● Excerpts from a dataset
============================================================

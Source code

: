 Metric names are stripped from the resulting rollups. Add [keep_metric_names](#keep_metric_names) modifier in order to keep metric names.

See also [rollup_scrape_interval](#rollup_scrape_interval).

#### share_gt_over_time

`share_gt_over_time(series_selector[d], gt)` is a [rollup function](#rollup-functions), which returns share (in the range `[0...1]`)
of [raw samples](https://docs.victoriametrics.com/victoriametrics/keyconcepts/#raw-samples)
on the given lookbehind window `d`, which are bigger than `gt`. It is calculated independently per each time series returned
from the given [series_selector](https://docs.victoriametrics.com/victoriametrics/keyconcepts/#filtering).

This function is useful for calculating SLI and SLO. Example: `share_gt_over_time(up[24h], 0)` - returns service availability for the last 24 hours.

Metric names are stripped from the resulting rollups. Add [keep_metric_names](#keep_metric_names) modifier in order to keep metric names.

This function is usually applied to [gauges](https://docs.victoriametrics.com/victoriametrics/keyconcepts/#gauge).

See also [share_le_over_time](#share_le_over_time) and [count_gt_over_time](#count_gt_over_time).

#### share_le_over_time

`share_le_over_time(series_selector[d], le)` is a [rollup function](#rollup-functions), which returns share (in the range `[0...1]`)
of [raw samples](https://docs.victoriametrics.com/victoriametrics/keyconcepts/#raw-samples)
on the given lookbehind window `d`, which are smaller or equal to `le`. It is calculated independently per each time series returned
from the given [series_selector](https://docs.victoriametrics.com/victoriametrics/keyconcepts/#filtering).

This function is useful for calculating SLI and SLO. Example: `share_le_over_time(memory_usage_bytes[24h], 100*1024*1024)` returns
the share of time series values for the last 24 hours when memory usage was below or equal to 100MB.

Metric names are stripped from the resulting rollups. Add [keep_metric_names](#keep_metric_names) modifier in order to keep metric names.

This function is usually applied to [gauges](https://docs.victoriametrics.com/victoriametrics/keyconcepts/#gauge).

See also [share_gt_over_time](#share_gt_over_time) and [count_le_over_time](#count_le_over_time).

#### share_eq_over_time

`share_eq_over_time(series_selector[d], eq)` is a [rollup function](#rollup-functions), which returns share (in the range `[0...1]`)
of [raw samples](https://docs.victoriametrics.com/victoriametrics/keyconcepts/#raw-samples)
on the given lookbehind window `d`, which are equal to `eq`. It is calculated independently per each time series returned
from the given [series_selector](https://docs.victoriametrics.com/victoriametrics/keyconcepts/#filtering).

============================================================

● Work to complete
Within the data above, find the lines that contain the word "calculated" and copy each of them.

● Exercise output
on the given lookbehind window `d`, which are bigger than `gt`. It is calculated independently per each time series returned
on the given lookbehind window `d`, which are smaller or equal to `le`. It is calculated independently per each time series returned
on the given lookbehind window `d`, which are equal to `eq`. It is calculated independently per each time series returned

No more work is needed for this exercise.